** TASK MATERIAL follows **
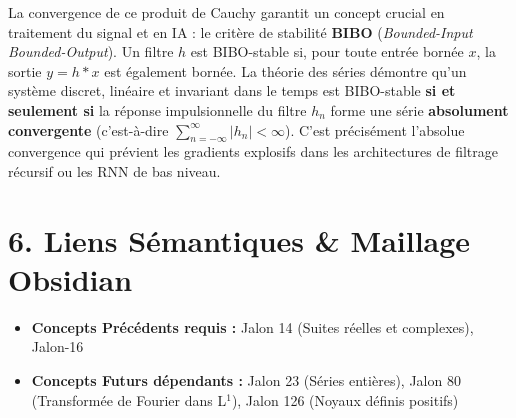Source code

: \documentclass[12pt,a4paper]{report}
\begin{document}
La convergence de ce produit de Cauchy garantit un concept crucial en traitement du signal et en IA : le critère de stabilité \textbf{BIBO} (\textit{Bounded-Input Bounded-Output}). Un filtre $h$ est BIBO-stable si, pour toute entrée bornée $x$, la sortie $y = h \ast x$ est également bornée. La théorie des séries démontre qu'un système discret, linéaire et invariant dans le temps est BIBO-stable \textbf{si et seulement si} la réponse impulsionnelle du filtre $h_n$ forme une série \textbf{absolument convergente} (c'est-à-dire $\sum_{n=-\infty}^\infty |h_n| < \infty$).
C'est précisément l'absolue convergence qui prévient les gradients explosifs dans les architectures de filtrage récursif ou les RNN de bas niveau.

\section{6. Liens Sémantiques \& Maillage Obsidian}
\begin{itemize}
\item \textbf{Concepts Précédents requis :} Jalon 14 (Suites réelles et complexes), Jalon-16
\item \textbf{Concepts Futurs dépendants :} Jalon 23 (Séries entières), Jalon 80 (Transformée de Fourier dans L$^1$), Jalon 126 (Noyaux définis positifs)
\end{itemize}
\end{document}
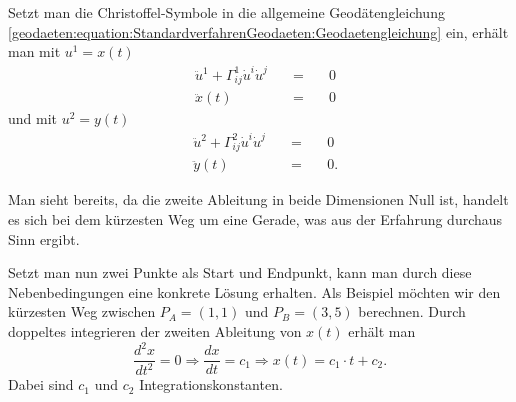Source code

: Setzt man die Christoffel-Symbole in die allgemeine Geodätengleichung \eqref{geodaeten:equation:StandardverfahrenGeodaeten:Geodaetengleichung} ein, erhält man mit $u^1 = x(t)$
\begin{equation}
	\begin{alignedat}{3}
		&\ddot{u}^1 + \Gamma_{ij}^1 \dot{u}^i \dot{u}^j &\quad = \quad& 0 \\
		&\ddot{x}(t) &\quad = \quad& 0
	\end{alignedat}
	\label{geodaeten:equation:Standardverfahren:Kartesisch:x}
\end{equation}
und mit $u^2 = y(t)$
\begin{equation}
	\begin{alignedat}{3}
		&\ddot{u}^2 + \Gamma_{ij}^2 \dot{u}^i \dot{u}^j &\quad = \quad& 0 \\
		&\ddot{y}(t) &\quad = \quad& 0  .
	\end{alignedat}
	\label{geodaeten:equation:Standardverfahren:Kartesisch:y}
\end{equation}

Man sieht bereits, da die zweite Ableitung in beide Dimensionen Null ist, handelt es sich bei dem kürzesten Weg um eine Gerade, was aus der Erfahrung durchaus Sinn ergibt.

Setzt man nun zwei Punkte als Start und Endpunkt, kann man durch diese Nebenbedingungen eine konkrete Lösung erhalten.
Als Beispiel möchten wir den kürzesten Weg zwischen $P_A = (1,1)$ und $P_B = (3,5)$ berechnen. 
Durch doppeltes integrieren der zweiten Ableitung von $x(t)$ erhält man
\begin{equation}
	\frac{d^2x}{dt^2} = 0 
	\Rightarrow \frac{dx}{dt} = c_1 
	\Rightarrow x(t) = c_1 \cdot t + c_2  .
	\label{geodaeten:equation:Standardverfahren:Kartesisch:equation1}
\end{equation}
Dabei sind $c_1$  und $c_2$ Integrationskonstanten. 

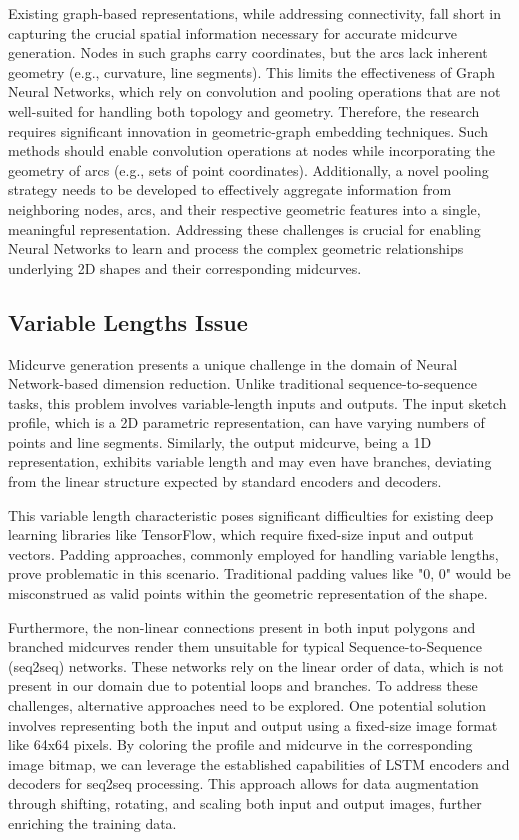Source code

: \documentclass[10pt, conference]{IEEEtran}
\begin{document}
Existing graph-based representations, while addressing connectivity, fall short in capturing the crucial spatial information necessary for accurate midcurve generation. Nodes in such graphs carry coordinates, but the arcs lack inherent geometry (e.g., curvature, line segments). This limits the effectiveness of Graph Neural Networks, which rely on convolution and pooling operations that are not well-suited for handling both topology and geometry.
Therefore, the research requires significant innovation in geometric-graph embedding techniques. Such methods should enable convolution operations at nodes while incorporating the geometry of arcs (e.g., sets of point coordinates). Additionally, a novel pooling strategy needs to be developed to effectively aggregate information from neighboring nodes, arcs, and their respective geometric features into a single, meaningful representation. Addressing these challenges is crucial for enabling Neural Networks to learn and process the complex geometric relationships underlying 2D shapes and their corresponding midcurves.

\subsection{Variable Lengths Issue}
\label{subsec:5}

Midcurve generation presents a unique challenge in the domain of Neural Network-based dimension reduction. Unlike traditional sequence-to-sequence tasks, this problem involves variable-length inputs and outputs. The input sketch profile, which is a 2D parametric representation, can have varying numbers of points and line segments. Similarly, the output midcurve, being a 1D representation, exhibits variable length and may even have branches, deviating from the linear structure expected by standard encoders and decoders.


This variable length characteristic poses significant difficulties for existing deep learning libraries like TensorFlow, which require fixed-size input and output vectors. Padding approaches, commonly employed for handling variable lengths, prove problematic in this scenario. Traditional padding values like "0, 0" would be misconstrued as valid points within the geometric representation of the shape.


Furthermore, the non-linear connections present in both input polygons and branched midcurves render them unsuitable for typical Sequence-to-Sequence (seq2seq) networks. These networks rely on the linear order of data, which is not present in our domain due to potential loops and branches.
To address these challenges, alternative approaches need to be explored. One potential solution involves representing both the input and output using a fixed-size image format like 64x64 pixels. By coloring the profile and midcurve in the corresponding image bitmap, we can leverage the established capabilities of LSTM encoders and decoders for seq2seq processing. This approach allows for data augmentation through shifting, rotating, and scaling both input and output images, further enriching the training data.
\end{document}
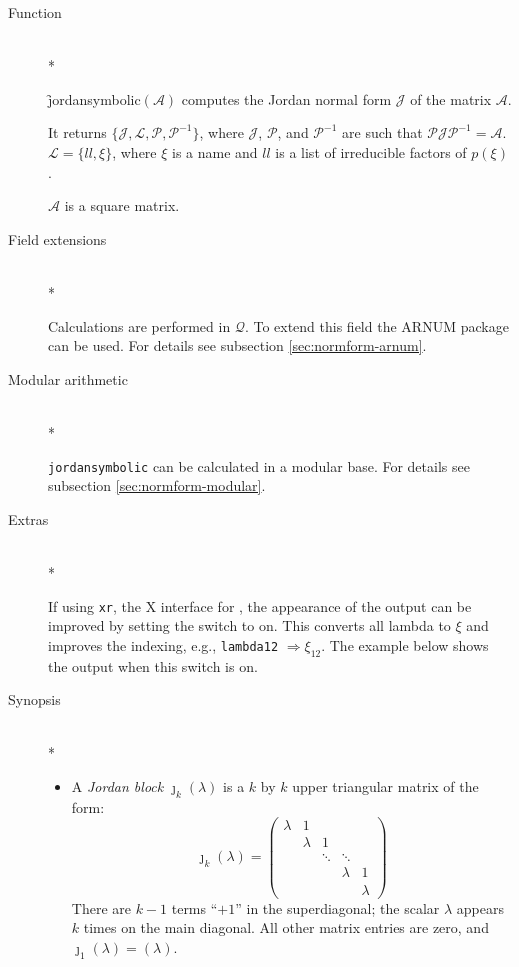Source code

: \begin{description}
\item[Function]\mbox{}\\*

\f{jordansymbolic}$(\mathcal{A})$ computes the Jordan 
normal form $\mathcal{J}$ of the matrix $\mathcal{A}$.

It returns $\{\mathcal{J}, \mathcal{L}, \mathcal{P}, \mathcal{P}^{-1}\}$, where 
$\mathcal{J}$, $\mathcal{P}$, and $\mathcal{P}^{-1}$ are such that $\mathcal{P J P}^
{-1} = \mathcal{A}$. $\mathcal{L} = \{ ll , \xi \}$, where $\xi$ is 
a name and $ll$ is a list of irreducible factors of $p(\xi)$.

$\mathcal{A}$ is a square matrix.

\item[Field extensions]\mbox{}\\*

Calculations are performed in $\mathcal{Q}$. To extend this field the 
{\small ARNUM} package can be used. For details see subsection \ref{sec:normform-arnum}.

\item[Modular arithmetic]\mbox{}\\*

{\tt jordansymbolic} can be calculated in a modular base. For details 
see subsection \ref{sec:normform-modular}.

\item[Extras]\mbox{}\\*

If using \texttt{xr}, the X interface for \REDUCE, the appearance of the 
output can be improved by setting the switch  to on. This 
converts all lambda to $\xi$ and improves the indexing, e.g., \texttt{lambda12} 
$\Rightarrow \xi_{12}$. The example below shows the 
output when this switch is on.

\item[Synopsis]\mbox{}\\*

\begin{itemize}
\item A \emph{Jordan block} ${\jmath}_{k}(\lambda)$ is a $k$ by $k$ 
      upper triangular matrix of the form:
%
      \begin{displaymath}
      {\jmath}_{k}(\lambda) = \begin{pmatrix} \lambda & 1 
      &  &  & \\  &  \lambda & 1  & & \\ & 
      & \ddots & \ddots & \\ &  &  &  \lambda & 1 \\ &
      &  &  & \lambda \end{pmatrix} 
      \end{displaymath}
%     
      There are $k-1$ terms ``$+1$'' in the superdiagonal; the scalar 
      $\lambda$ appears $k$ times on the main diagonal. All other 
      matrix entries are zero, and ${\jmath}_{1}(\lambda) = (\lambda)$.


\end{itemize}
\end{description}
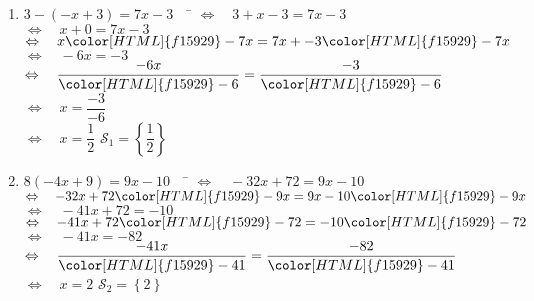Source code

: \documentclass[a4paper,11pt,exos]{nsi} %
\begin{document}
\begin{enumerate}
    \item 	\begin{tabbing}
        $ 3-(-x+3)=7x-3 \quad$		\=	$\Leftrightarrow\quad 3+x-3=7x-3 $\\
        \>	$\Leftrightarrow\quad   x+0=7x-3 $\\
        \>	$\Leftrightarrow\quad   x{\color[HTML]{f15929}-7x}=7x+-3{\color[HTML]{f15929}-7x} $\\
        \>	$\Leftrightarrow\quad   -6x=-3 $\\
        \>	$\Leftrightarrow\quad	\dfrac{-6x}{\color[HTML]{f15929}-6}=\dfrac{-3}{\color[HTML]{f15929}-6} $\\[.5em]
        \>	$\Leftrightarrow\quad	x=\dfrac{-3}{-6} $\\[.5em]
        \>	$\Leftrightarrow\quad	x=\dfrac{1}{2} $ \hspace{4cm} $\mathcal{S}_1=\left\{ \dfrac{1}{2} \right\}$
    \end{tabbing}	
    
            
    \item 	\begin{tabbing}
        $ 8(-4x+9)=9x-10 \quad$		\=	$\Leftrightarrow\quad -32x+72=9x-10 $\\
        \>	$\Leftrightarrow\quad   -32x+72{\color[HTML]{f15929}-9x}=9x-10{\color[HTML]{f15929}-9x} $\\
        \>	$\Leftrightarrow\quad   -41x+72=-10 $\\
        \>	$\Leftrightarrow\quad   -41x+72{\color[HTML]{f15929}-72}=-10{\color[HTML]{f15929}-72} $\\
        \>	$\Leftrightarrow\quad   -41x=-82 $\\
        \>	$\Leftrightarrow\quad	\dfrac{-41x}{\color[HTML]{f15929}-41}=\dfrac{-82}{\color[HTML]{f15929}-41} $\\[.5em]
        \>	$\Leftrightarrow\quad	x=2 $ \hspace{4cm} $\mathcal{S}_2=\left\{ 2 \right\}$
    \end{tabbing}



\end{enumerate}
\end{document}
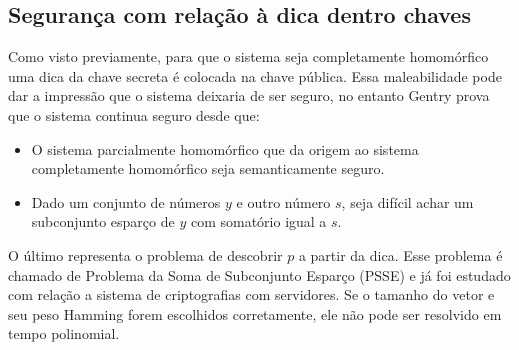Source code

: \subsection{Segurança com relação à dica dentro chaves}
Como visto previamente, para que o sistema seja completamente homomórfico uma dica da chave secreta é colocada na chave pública. Essa maleabilidade pode dar a impressão que o sistema deixaria de ser seguro, no entanto Gentry prova que o sistema continua seguro desde que:
\begin{itemize}
	\item O sistema parcialmente homomórfico que da origem ao sistema completamente homomórfico seja semanticamente seguro.
	\item Dado um conjunto de números $y$ e outro número $s$, seja difícil achar um subconjunto esparço de $y$ com somatório igual a $s$.
\end{itemize}
O último representa o problema de descobrir $p$ a partir da dica. Esse problema é chamado de Problema da Soma de Subconjunto Esparço (PSSE) e já foi estudado com relação a sistema de criptografias com servidores. Se o tamanho do vetor e seu peso Hamming forem escolhidos corretamente, ele não pode ser resolvido em tempo polinomial.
** End of TASK MATERIAL **
▶ WHAT THE TASK REQUIRES: From the material above, copy exactly the lines between the line holding "mit $u^1 = x(t)$" and the line holding "und mit $u^2 = y(t)$", inclusive, and only those.

▶ ANSWER FOR THE TASK:
: Setzt man die Christoffel-Symbole in die allgemeine Geodätengleichung \eqref{geodaeten:equation:StandardverfahrenGeodaeten:Geodaetengleichung} ein, erhält man mit $u^1 = x(t)$
\begin{equation}
	\begin{alignedat}{3}
		&\ddot{u}^1 + \Gamma_{ij}^1 \dot{u}^i \dot{u}^j &\quad = \quad& 0 \\
		&\ddot{x}(t) &\quad = \quad& 0
	\end{alignedat}
	\label{geodaeten:equation:Standardverfahren:Kartesisch:x}
\end{equation}
und mit $u^2 = y(t)$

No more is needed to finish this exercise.